Draft legislation has been published but it is possible that the final legislation will differ from the drafts currently circulating.
Entrepreneurs Relief has the effect of reducing the amount of Capital Gains Tax paid on disposals of businesses, or shares in a personal company, to 10% on up to £10 million worth of lifetime gains.
Holding Period for the Relief
In order to successfully claim this Relief, claimants on a disposal of a business or shares in a personal company have had to show that they carried on that business or held those shares for at least 1 year ending with the time of the disposal.
The budget of November this year has increased that period to 2 years.
When does this come into effect?
This affects disposals on and after 6 April 2019. If you have held the shares or business for over 1 year but less than 2 you will be entitled to relief as long as you COMPLETE the disposal prior to 6 April 2019.
Additional Conditions attaching to “Personal Companies”
Currently the conditions for a company to be treated as a personal company to provide Entrepreneurs Relief are:-
· That the Claimant holds at least 5 per cent of the company’s ordinary share capital; and
· Those shares carry at least 5 per cent of the voting rights in the company throughout the qualifying period (1 year now, 2 years after 5 April 2019).
New additional conditions
The budget has announced that there are to be 2 new tests to the definition of a ‘personal company’.
These are that the Claimant must have a 5% interest in both the distributable profits and the net assets of the company.
The new tests must be met, in addition to the existing tests, throughout the specified period in order for relief to be due.
It is worth noting that it is 5% of distributable profits not 5% of the total profits of the company.
Issues to Consider
It is not unusual for the rights in shares granted to directors and employees in personal companies to carry only discretionary rights to participate in distributable profits.

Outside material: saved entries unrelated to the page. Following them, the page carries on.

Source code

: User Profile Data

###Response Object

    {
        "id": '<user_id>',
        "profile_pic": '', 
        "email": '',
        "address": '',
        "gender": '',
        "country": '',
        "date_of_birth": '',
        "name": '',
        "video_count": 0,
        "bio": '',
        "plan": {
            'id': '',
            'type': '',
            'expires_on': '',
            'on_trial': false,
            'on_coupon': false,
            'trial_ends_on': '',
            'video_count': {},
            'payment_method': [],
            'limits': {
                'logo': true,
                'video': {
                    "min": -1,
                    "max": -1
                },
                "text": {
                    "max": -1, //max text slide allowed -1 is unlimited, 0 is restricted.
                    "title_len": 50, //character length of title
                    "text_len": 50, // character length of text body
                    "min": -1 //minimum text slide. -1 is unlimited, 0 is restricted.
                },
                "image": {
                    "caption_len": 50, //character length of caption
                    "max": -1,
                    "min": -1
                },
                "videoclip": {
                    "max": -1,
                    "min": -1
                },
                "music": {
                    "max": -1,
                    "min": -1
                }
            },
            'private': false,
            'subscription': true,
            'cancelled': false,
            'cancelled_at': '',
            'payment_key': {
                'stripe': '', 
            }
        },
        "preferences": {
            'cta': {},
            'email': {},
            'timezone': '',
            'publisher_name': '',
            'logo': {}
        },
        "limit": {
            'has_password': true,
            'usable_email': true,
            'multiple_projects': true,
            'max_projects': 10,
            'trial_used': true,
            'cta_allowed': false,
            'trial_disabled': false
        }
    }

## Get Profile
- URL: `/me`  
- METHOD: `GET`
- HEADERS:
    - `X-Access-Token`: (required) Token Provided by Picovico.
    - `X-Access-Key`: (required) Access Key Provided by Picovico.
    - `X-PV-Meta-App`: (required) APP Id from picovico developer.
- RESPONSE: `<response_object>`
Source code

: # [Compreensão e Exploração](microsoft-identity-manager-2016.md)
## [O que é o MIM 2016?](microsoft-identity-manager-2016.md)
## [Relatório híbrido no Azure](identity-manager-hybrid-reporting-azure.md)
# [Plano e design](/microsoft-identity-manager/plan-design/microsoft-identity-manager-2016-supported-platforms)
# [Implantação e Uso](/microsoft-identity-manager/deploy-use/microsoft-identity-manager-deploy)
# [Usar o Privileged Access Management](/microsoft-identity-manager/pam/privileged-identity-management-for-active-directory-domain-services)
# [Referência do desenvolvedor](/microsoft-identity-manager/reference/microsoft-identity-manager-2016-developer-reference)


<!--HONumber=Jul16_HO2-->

Such discretionary rights will not meet the new tests.
Consideration needs to be given to any shares which are subject to liquidation preferences which do not entitle the holder to at least 5% of the assets of the company available for distribution to equity shareholders on a winding up of the company.
Consequently companies should review their shareholdings for directors and employees which are above 5% of the equity to ensure that these shares will meet the 2 new conditions.